Women beating up their men -- whether physically, emotionally or financially -- has become a hidden epidemic because blokes are too fearful of being labelled wimps if they cry for help.

A new study has found for male victims of “intimate partner abuse”, the cumulative effect of repeat “knees in the nuts” or being heaped with scorn is a damaging erosion of self-worth. But a typical response to men who do complain is, “C’mon, you’re a bloke -- get over it”.

Similar to the pattern of abuse of women by men, it often starts with verbal, financial and psychological abuse, but over time escalates to physical and sometimes even sexual abuse.

The issue is even more under-reported for men than women, because men fear either being seen as wimps or not being believed, the study says. Support services for abuse victims are skewed towards females, it adds.

“I didn’t expect that the stories I was hearing from men would be so similar to the stories of female abuse,” said Alfred Allan, professor at Edith Cowan University and co-author of Intimate Partner Abuse of Men.

“Physical abuse isn’t as big a problem for males as females, and when a male assaults a female, it’s generally more severe, but there are male victims out there who are falling through the cracks.”

The study is based on interviews with male victims and service providers working in the field of domestic abuse.

“She would actually hit him with the pan . . . throw reasonably large objects at him . . . punch him to the point of bruising,” one service provider recalled of a client’s interview. “I’ve lost count of how many times she’s kneed me in the nuts,” a male victim said.

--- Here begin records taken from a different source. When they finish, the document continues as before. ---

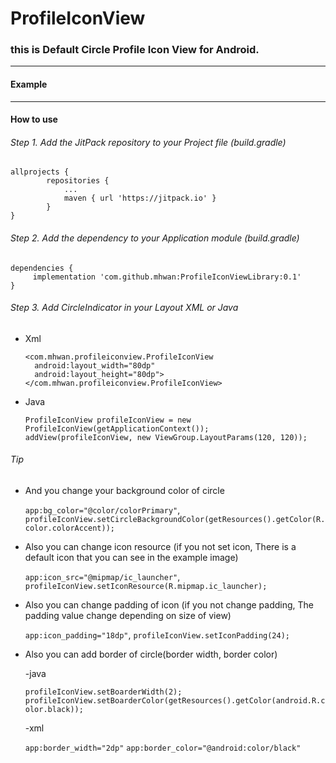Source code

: # ProfileIconView

### this is Default Circle Profile Icon View for Android.
---
#### Example

---
#### How to use
###### Step 1. Add the JitPack repository to your Project file (build.gradle)

    allprojects {
		    repositories {
			    ...
			    maven { url 'https://jitpack.io' }
		    }
    }
  
###### Step 2. Add the dependency to your Application module (build.gradle)

    dependencies {
         implementation 'com.github.mhwan:ProfileIconViewLibrary:0.1'
    }
    
    
###### Step 3. Add CircleIndicator in your Layout XML or Java

* Xml
    
      <com.mhwan.profileiconview.ProfileIconView
        android:layout_width="80dp"
        android:layout_height="80dp"></com.mhwan.profileiconview.ProfileIconView>
        
* Java

      ProfileIconView profileIconView = new ProfileIconView(getApplicationContext());
      addView(profileIconView, new ViewGroup.LayoutParams(120, 120));


###### Tip

* And you change your background color of circle
    
    `app:bg_color="@color/colorPrimary"`, `profileIconView.setCircleBackgroundColor(getResources().getColor(R.color.colorAccent));`
    
* Also you can change icon resource (if you not set icon, There is a default icon that you can see in the example image) 
    
    `app:icon_src="@mipmap/ic_launcher"`, `profileIconView.setIconResource(R.mipmap.ic_launcher);`
    
* Also you can change padding of icon (if you not change padding, The padding value change depending on size of view) 
   
    `app:icon_padding="18dp"`, `profileIconView.setIconPadding(24);`
    
* Also you can add border of circle(border width, border color)
  
  -java 
  
    `profileIconView.setBoarderWidth(2);`
    `profileIconView.setBoarderColor(getResources().getColor(android.R.color.black));`
  
  -xml
  
    `app:border_width="2dp"`
    `app:border_color="@android:color/black"`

The report notes the growing prevalence of the abuse of men by their partner. More than 80 per cent of the nearly 200 service providers in the areas of health, welfare and justice reportedproviding support for at least one man in the previous 12 months who had been a victim of intimate partner abuse, the report says. Some are same sex, but many are female partners.

Psychologist and author in men’s mental health Elizabeth Celi describes the abuse of men by their spouse as a “silent phenomenon”. She says women perpetrators tend to combine verbal and emotional abuse of their partner with any physical violence.

“Given women’s verbal and emotional literacy, a viper tongue can really maim a man’s sense of self-worth,” Dr Celi said.

“Men also face the social stigma of being a victim. Not only is he questioning his own masculinity and identity, unfortunately he is more often than not disbelieved or disregarded. ’You must have done something to deserve it’ or ’C’mon, you’re a bloke, get over it’, are typical reactions.”

Gary Bryant, executive officer of Men’s Advisory Network, which commissioned the study, says it proves men aren’t just perpetrators of domestic violence ; they’re also victims, but with less of a voice.